Ministerie van Buitenlandse Zaken


---

Aan de Voorzitter van de TweedeKamerderStaten-Generaal Binnenhof4 Den Haag Directie Mensenrechten en Vredesopbouw Bezuidenhoutseweg 67 Postbus 20061 2500 EB Den Haag

Datum 30 september 2002 Behandeld Karen Burbach
Kenmerk DMV/MR-432/02 Telefoon 070 - 348.53.13
Blad /1 Fax 070 - 348.50.49

Bijlage(n) 1 E-Mail Karen.burbach@minbuza.nl

Betreft Beantwoording vragen van de leden Karimi en Tonkens (beiden GroenLinks), van Aartsen (VVD), van Bommel (SP), Dittrich (D66), Eurlings (CDA), Huizinga-Heringa (ChristenUnie), Janssen van Raaij (LPG), Koenders (PvdA), van der Staaij (SGP) en Teeven (LN) over de dreigende dood door steniging van een Nigeriaanse vrouw.
Zeer geachte Voorzitter,

Graag bied ik u hierbij de antwoorden aan op de schriftelijke vragen gesteld door leden Karimi en Tonkens (beiden GroenLinks), van Aartsen (VVD), van Bommel (SP), Dittrich (D66), Eurlings (CDA), Huizinga-Heringa (ChristenUnie), Janssen van Raaij (LPG), Koenders (PvdA), van der Staaij (SGP) en Teeven (LN) over de dreigende dood door steniging van een Nigeriaanse vrouw. Deze vragen werden ingezonden op 20 september 2002.
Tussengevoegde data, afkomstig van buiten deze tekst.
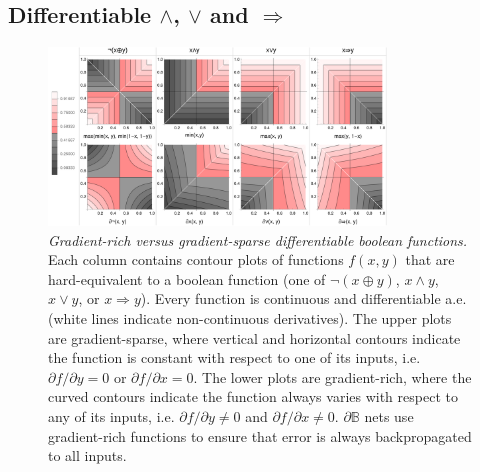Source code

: \documentclass{article}
\theoremstyle{plain}
\theoremstyle{definition}
\theoremstyle{remark}
\begin{document}
\subsection{Differentiable $\wedge$, $\vee$ and $\Rightarrow$}

\begin{figure}[t!]
	\centering
	\includegraphics[trim=0pt 0pt 0pt 0pt, clip, width=0.8\textwidth]{../logic-gates.png}
	\caption{{\em Gradient-rich versus gradient-sparse differentiable boolean functions.} Each column contains contour plots of functions $f(x,y)$ that are hard-equivalent to a boolean function (one of $\neg(x \oplus y)$, $x \wedge y$, $x \vee y$, or $x \Rightarrow y$). Every function is continuous and differentiable a.e. (white lines indicate non-continuous derivatives). The upper plots are gradient-sparse, where vertical and horizontal contours indicate the function is constant with respect to one of its inputs, i.e. $\partial f/\partial y = 0$ or $\partial f/\partial x = 0$. The lower plots are gradient-rich, where the curved contours indicate the function always varies with respect to any of its inputs, i.e. $\partial f/\partial y \neq 0$ and $\partial f/\partial x \neq 0$. $\partial \mathbb{B}$ nets use gradient-rich functions to ensure that error is always backpropagated to all inputs.} 
	\label{fig:gradient-rich}
\end{figure}
\end{document}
De Minister van Buitenlandse Zaken

Mr. J.G. de Hoop Scheffer

Antwoord van de heer De Hoop Scheffer, Minister van Buitenlandse Zaken, op vragen van de leden Karimi en Tonkens (beiden GroenLinks), van Aartsen (VVD), van Bommel (SP), Dittrich (D66), Eurlings (CDA), Huizinga-Heringa (ChristenUnie), Janssen van Raaij (LPG), Koenders (PvdA), van der Staaij (SGP) en Teeven (LN) over de dreigende dood door steniging van een Nigeriaanse vrouw.

Vraag 1

Heeft u kennisgenomen van de uitspraak van een Nigeriaans 'appeal court' in de zaak tegen Amina Lawal?

Antwoord

---

Ja.

Vraag 2

---

Waarin verschilt dit vonnis van het vonnis van het 'appeal court' in de vergelijkbare zaak tegen mevrouw Safiya Hussaini?

Antwoord

Mevrouw Hussaini werd vrijgesproken omdat er volgens het Sharia-hof in de aanklacht geen datum en geen plaats waren vermeld waarop de vermeende misdaad had plaatsgevonden. Daarnaast was volgens het 'appeal court' de aanklacht onvoldoende uitgelegd aan mevrouw Hussaini en werd geen rekening gehouden met haar gemoedstoestand tijdens het voorlezen van de aanklacht, terwijl dit wordt voorgeschreven door de Koran.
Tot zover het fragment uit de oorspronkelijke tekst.